実体経済にも影響が出だし、株式投資とは無縁な生活者にも影響が出ているとマスコミは報じています。
事実、円高で減産になったり銀行の貸し渋りでキャッシュフローがまわらなくなったりする問題が中小企業にも起こっているようです。
資金運用面での損失が、年金の源資を目減りさせているし、投資信託などに預金している庶民の財産を目減りさせる恐れがあるとも言われています。
マスコミは不安をあおりますが、私にはあまり悪い状況のようには思えません。
金融恐慌が何を引き起こしたかを知らないわけではありませんし、社会の秩序が混乱することも一応、それなりには分かっているのですが、どうも不安が起きてこないのです。
第一、株安で資産価値が半減したといいますが、そもそも「存在しない資産」の幻想が消えただけです。
あまっていた資金を、「存在しない資産」に投資(投機)していた人は、その不明さを反省すればいいだけです。

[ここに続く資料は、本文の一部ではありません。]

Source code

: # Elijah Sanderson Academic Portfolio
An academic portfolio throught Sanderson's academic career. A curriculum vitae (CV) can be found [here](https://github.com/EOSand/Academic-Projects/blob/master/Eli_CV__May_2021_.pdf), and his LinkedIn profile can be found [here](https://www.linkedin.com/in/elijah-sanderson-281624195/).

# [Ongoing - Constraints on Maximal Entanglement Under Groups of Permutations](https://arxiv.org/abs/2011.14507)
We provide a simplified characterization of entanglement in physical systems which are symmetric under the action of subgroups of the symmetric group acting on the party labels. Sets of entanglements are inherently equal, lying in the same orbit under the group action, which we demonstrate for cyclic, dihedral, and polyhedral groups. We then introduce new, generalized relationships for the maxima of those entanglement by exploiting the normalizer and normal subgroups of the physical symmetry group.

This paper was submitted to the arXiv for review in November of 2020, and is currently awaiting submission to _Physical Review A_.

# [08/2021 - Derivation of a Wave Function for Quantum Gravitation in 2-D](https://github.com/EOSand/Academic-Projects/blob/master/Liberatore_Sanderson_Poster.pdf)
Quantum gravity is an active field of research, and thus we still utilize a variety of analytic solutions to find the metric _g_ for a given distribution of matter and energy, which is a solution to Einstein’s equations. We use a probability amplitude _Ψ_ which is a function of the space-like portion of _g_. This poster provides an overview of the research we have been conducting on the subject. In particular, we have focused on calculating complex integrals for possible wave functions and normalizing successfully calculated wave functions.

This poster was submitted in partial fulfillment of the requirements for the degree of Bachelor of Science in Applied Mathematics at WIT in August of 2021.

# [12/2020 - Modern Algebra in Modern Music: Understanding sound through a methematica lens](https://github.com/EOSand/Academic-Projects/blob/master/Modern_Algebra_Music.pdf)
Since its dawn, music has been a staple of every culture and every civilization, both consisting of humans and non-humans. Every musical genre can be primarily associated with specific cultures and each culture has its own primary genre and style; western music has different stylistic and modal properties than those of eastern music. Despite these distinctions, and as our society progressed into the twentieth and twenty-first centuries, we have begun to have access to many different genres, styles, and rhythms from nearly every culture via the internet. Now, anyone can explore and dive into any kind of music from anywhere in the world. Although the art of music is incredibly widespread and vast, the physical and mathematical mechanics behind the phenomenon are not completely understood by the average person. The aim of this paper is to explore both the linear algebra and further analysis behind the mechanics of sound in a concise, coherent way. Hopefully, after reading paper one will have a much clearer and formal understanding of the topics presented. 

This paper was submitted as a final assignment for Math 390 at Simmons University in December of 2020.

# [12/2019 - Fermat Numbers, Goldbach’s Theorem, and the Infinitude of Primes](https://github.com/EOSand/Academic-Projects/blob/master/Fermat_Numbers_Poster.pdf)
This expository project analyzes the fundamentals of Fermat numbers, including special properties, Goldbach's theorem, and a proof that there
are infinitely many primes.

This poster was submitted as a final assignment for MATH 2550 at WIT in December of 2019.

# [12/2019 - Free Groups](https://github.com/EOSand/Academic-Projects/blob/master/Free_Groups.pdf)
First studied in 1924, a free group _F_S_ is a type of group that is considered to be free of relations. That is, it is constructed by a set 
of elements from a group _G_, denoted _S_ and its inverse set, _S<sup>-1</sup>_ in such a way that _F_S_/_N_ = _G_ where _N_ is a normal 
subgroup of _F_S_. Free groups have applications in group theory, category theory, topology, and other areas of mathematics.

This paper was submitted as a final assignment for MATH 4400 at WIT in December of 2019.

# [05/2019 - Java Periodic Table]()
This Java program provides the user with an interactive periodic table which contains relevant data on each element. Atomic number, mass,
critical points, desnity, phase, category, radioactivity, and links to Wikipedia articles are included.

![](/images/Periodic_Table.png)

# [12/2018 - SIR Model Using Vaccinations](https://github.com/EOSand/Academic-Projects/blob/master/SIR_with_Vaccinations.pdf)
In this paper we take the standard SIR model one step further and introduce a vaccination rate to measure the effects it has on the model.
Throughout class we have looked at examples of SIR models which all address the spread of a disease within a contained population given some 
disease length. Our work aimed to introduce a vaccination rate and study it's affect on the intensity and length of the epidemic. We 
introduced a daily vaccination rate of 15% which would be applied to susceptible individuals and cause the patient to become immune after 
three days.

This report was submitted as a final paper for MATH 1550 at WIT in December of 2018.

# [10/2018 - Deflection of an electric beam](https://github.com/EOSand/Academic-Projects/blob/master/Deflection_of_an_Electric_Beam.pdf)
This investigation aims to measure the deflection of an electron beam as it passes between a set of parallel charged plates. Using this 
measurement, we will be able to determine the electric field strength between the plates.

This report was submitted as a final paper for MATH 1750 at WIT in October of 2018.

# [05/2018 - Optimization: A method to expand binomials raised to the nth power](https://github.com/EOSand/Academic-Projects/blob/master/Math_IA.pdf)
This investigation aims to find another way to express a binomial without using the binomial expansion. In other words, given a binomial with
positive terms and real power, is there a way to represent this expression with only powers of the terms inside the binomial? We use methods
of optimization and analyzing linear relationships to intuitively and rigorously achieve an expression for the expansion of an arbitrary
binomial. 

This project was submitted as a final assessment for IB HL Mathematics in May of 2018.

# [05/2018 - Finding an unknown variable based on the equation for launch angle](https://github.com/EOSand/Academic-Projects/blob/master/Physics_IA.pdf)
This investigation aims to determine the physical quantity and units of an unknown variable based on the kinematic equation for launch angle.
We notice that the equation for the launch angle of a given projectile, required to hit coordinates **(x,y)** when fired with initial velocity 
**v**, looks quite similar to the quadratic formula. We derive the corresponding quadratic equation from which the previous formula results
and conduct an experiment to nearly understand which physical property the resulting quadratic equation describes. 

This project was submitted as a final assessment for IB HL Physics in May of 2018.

前にも書きましたが、「振込め詐欺」と同じなのですから。
それにしても株安でなくなってしまった資金は、どこに消えたのでしょうか。
本当に不思議です。
レバレッジ効果は、まさにトリックでしかなかったのです。
それにしても、円高と株安が共存するというのは不思議な話です。
日本経済は強くなったのか、弱くなったのか、どちらなのでしょうか。
円高が株安を起こしているというのも、分かったようでわからない話です。
もちろん論理は分かりますが、仕組みとしておかしいです。
人工的なホメオスタシスの一つでしょうか。
株価もPBR(株価純資産倍率)が1を切っていて、割安水準だと専門家はテレビで話しています。
本当でしょうか。
思い出すのは、年金基金で全国に作った豪華な施設が、数百円で売却されたという話です。
資産価値とは何でしょうか。
価値と価格とは別の論理で成り立っていることを忘れてはいけません。
PBRが1を切ったからと言って、私にはお買い得品とは思えません。
それはあくまでも金融資本の発想だからです。
何を脳天気なといわれそうですが(麻生首相ほどではないでしょうが)、
そもそもこういう状況になってしまう経済のあり方のおかしさこそが問題です。
みんな口をそろえて、大変だ大変だと騒いでいますが、
何が大変なのか、私にはどうもわかりません。
大変さを口実に、またリストラが行われ、真面目に仕事に取り組んでいる中小企業が被害を受けることが気になりますが、問題の設定の仕方がどうも違っているように思えてなりません。
ついでにいえば、円高だからガソリンが安くなって自動車に乗りやすくなるとか、輸入品が安くなるとかいうのも、私にはとてもおかしいような気がします。
その発想が、今の状況を引き起こしたのですから。